Grauer: Times should endorse candidates |

Grauer: Times should endorse candidates

Letter to the editor
Letter to the editor

Now that the Aspen Daily News has stepped up to its election duties of informing, analyzing, and making endorsements, it’s time for The Aspen Times to meet its reader responsibilities, as well.

The Aspen Times editor, Don Rogers, called a time out during the last, super-heated sheriff’s race (and all the others), apparently worried about losing readers by the paper supporting either candidate. He cited other newspapers making the same decision and given the perilous state of print journalism, with some justification.

Now is the right race and the right time to jump back in. This election’s impact is much greater than deciding the top county cop. The Aspen mayor and two council members will have considerable sway over a much greater range of policy, including policing. Those policies quite often roll down-valley to Snowmass Village and Basalt.
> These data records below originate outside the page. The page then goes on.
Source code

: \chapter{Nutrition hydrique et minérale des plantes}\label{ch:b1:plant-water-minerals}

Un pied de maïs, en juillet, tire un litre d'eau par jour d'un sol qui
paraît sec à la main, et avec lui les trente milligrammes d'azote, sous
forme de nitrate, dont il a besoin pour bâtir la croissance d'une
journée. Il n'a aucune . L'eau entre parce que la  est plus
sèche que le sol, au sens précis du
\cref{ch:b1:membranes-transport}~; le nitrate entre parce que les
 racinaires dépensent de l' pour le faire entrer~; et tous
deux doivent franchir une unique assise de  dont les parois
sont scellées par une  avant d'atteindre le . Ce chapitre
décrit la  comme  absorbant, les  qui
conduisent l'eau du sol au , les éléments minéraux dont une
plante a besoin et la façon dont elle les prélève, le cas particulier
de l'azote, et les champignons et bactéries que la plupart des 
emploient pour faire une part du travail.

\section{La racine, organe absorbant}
Rogers’ random observations this week about elections and candidates, in general, was a poor substitute for the hard work of an editorial board parsing the political issues and the candidates’ positions for its readers. 

Some critics are saying that this is just another journalism cop-out by The Times’ new owners, Ogden Newspapers Inc., gutting the paper’s editorial independence.
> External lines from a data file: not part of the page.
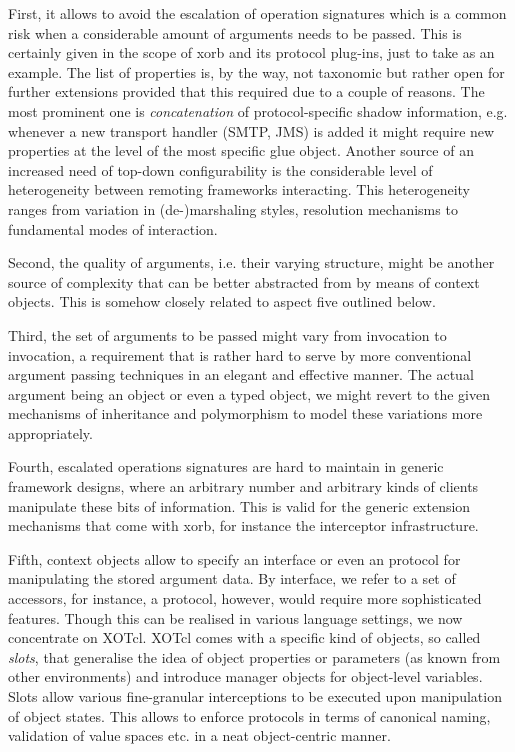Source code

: First, it allows to avoid the escalation of operation signatures which is a common risk when a considerable amount of arguments needs to be passed. This is certainly given in the scope of xorb and its protocol plug-ins, just to take  as an example. The list of properties is, by the way, not taxonomic but rather open for further extensions provided that this required due to a couple of reasons. The most prominent one is \emph{concatenation} of protocol-specific shadow information, e.g. whenever a new transport handler (SMTP, JMS) is added it might require new properties at the level of the most specific glue object. Another source of an increased need of top-down configurability is the considerable level of heterogeneity between remoting frameworks interacting. This heterogeneity ranges from variation in (de-)marshaling styles, resolution mechanisms to fundamental modes of interaction.

Second, the quality of arguments, i.e. their varying structure, might be another source of complexity that can be better abstracted from by means of context objects. This is somehow closely related to aspect five outlined below.

Third, the set of arguments to be passed might vary from invocation to invocation, a requirement that is rather hard to serve by more conventional argument passing techniques in an elegant and effective manner. The actual argument being an object or even a typed object, we might revert to the given mechanisms of inheritance and polymorphism to model these variations more appropriately.

Fourth, escalated operations signatures are hard to maintain in generic framework designs, where an arbitrary number and arbitrary kinds of clients manipulate these bits of information. This is valid for the generic extension mechanisms that come with xorb, for instance the interceptor infrastructure.

Fifth, context objects allow to specify an interface or even an protocol for manipulating the stored argument data. By interface, we refer to a set of accessors, for instance, a protocol, however, would require more sophisticated features. Though this can be realised in various language settings, we now concentrate on XOTcl. XOTcl comes with a specific kind of objects, so called \emph{slots}, that generalise the idea of object properties or parameters (as known from other environments) and introduce manager objects for object-level variables. Slots allow various fine-granular interceptions to be executed upon manipulation of object states. This allows to enforce protocols in terms of canonical naming, validation of value spaces etc. in a neat object-centric manner.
In other editorial areas, however, Rogers has shown some fortitude. He laid out a comprehensive opinion policy, requiring that alleged facts and claims actually be truthful and verifiable. (“What is yours and what is ours in commentary.”) 

Announcing a uniform and clear opinion writer policy is now incumbent on the Daily’s editor, Andre Salvail, to meet his readers’ expectations. Does a fact have to be a fact, or can it be an “alternative fact”? 

Rogers even invited criticism and backed that up by publishing my criticism of his and the Aspen Times Publisher, Allison Pattillo’s, past claims. (“Grauer: Kicking another horse,” Feb. 25)

Bernard Grauer


Editor’s note: Ogden newspapers each make their own decisions about endorsing candidates. The Times likely will resume the practice after forming a community editorial board.